Relative risk rates from 21 studies that represented 347,747 people whose diets and health outcomes had been followed prospectively for five to 23 years were combined by the researchers. This National Institutes of Health-funded meta-analysis is among the largest ever done on saturated fat and heart disease and is likely to reverberate through the research community. Researchers concluded that more research should be conducted to elucidate key findings.

“This study is critically important because of its size and statistical power,” said James H. Hodges, president of the American Meat Institute Foundation. “No doubt, it will be viewed with skepticism by some researchers who believe strongly in a link between heart disease and saturated fat.

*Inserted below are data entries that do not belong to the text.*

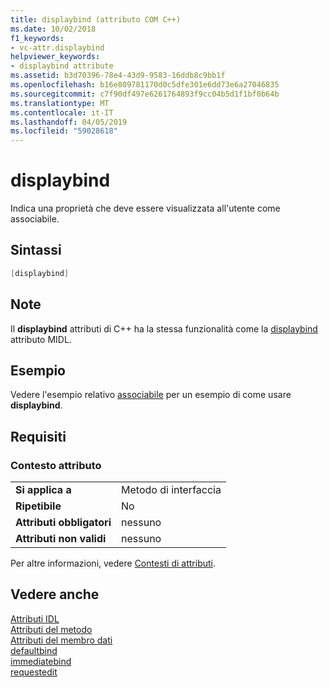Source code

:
 ```yaml
---
title: displaybind (attributo COM C++)
ms.date: 10/02/2018
f1_keywords:
- vc-attr.displaybind
helpviewer_keywords:
- displaybind attribute
ms.assetid: b3d70396-78e4-43d9-9583-16ddb8c9bb1f
ms.openlocfilehash: b16e809781170d0c5dfe301e6dd73e6a27046835
ms.sourcegitcommit: c7f90df497e6261764893f9cc04b5d1f1bf0b64b
ms.translationtype: MT
ms.contentlocale: it-IT
ms.lasthandoff: 04/05/2019
ms.locfileid: "59028618"
---
```

# <a name="displaybind"></a>displaybind

Indica una proprietà che deve essere visualizzata all'utente come associabile.

## <a name="syntax"></a>Sintassi

```cpp
[displaybind]
```

## <a name="remarks"></a>Note

Il **displaybind** attributi di C++ ha la stessa funzionalità come la [displaybind](/windows/desktop/Midl/displaybind) attributo MIDL.

## <a name="example"></a>Esempio

Vedere l'esempio relativo [associabile](bindable.md) per un esempio di come usare **displaybind**.

## <a name="requirements"></a>Requisiti

### <a name="attribute-context"></a>Contesto attributo

|||
|-|-|
|**Si applica a**|Metodo di interfaccia|
|**Ripetibile**|No|
|**Attributi obbligatori**|nessuno|
|**Attributi non validi**|nessuno|

Per altre informazioni, vedere [Contesti di attributi](cpp-attributes-com-net.md#contexts).

## <a name="see-also"></a>Vedere anche

[Attributi IDL](idl-attributes.md)<br/>
[Attributi del metodo](method-attributes.md)<br/>
[Attributi del membro dati](data-member-attributes.md)<br/>
[defaultbind](defaultbind.md)<br/>
[immediatebind](immediatebind.md)<br/>
[requestedit](requestedit.md)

But when it comes to science, we must view new findings with an open mind and critical thought. Without an open mind, we risk enacting misguided public policies.”

Mr. Hodges said he has seen individual studies that have questioned the link between saturated fat and heart disease, and he is not surprised that a summary of the evidence generated these results. The study's findings are critically important in a year when the U.S. Dietary Guidelines for Americans are being revised and changes are being made to our national nutrition policy, he added.

“While this study may not reflect prevailing nutrition advice, it is a very substantial body of work," Mr. Hodges said. “It is important to note the study’s authors relied upon 21 peer-reviewed papers in the scientific literature that represent some of the leading thinkers in nutrition research. The magnitude of this study and its findings merit both respect and thoughtful consideration.”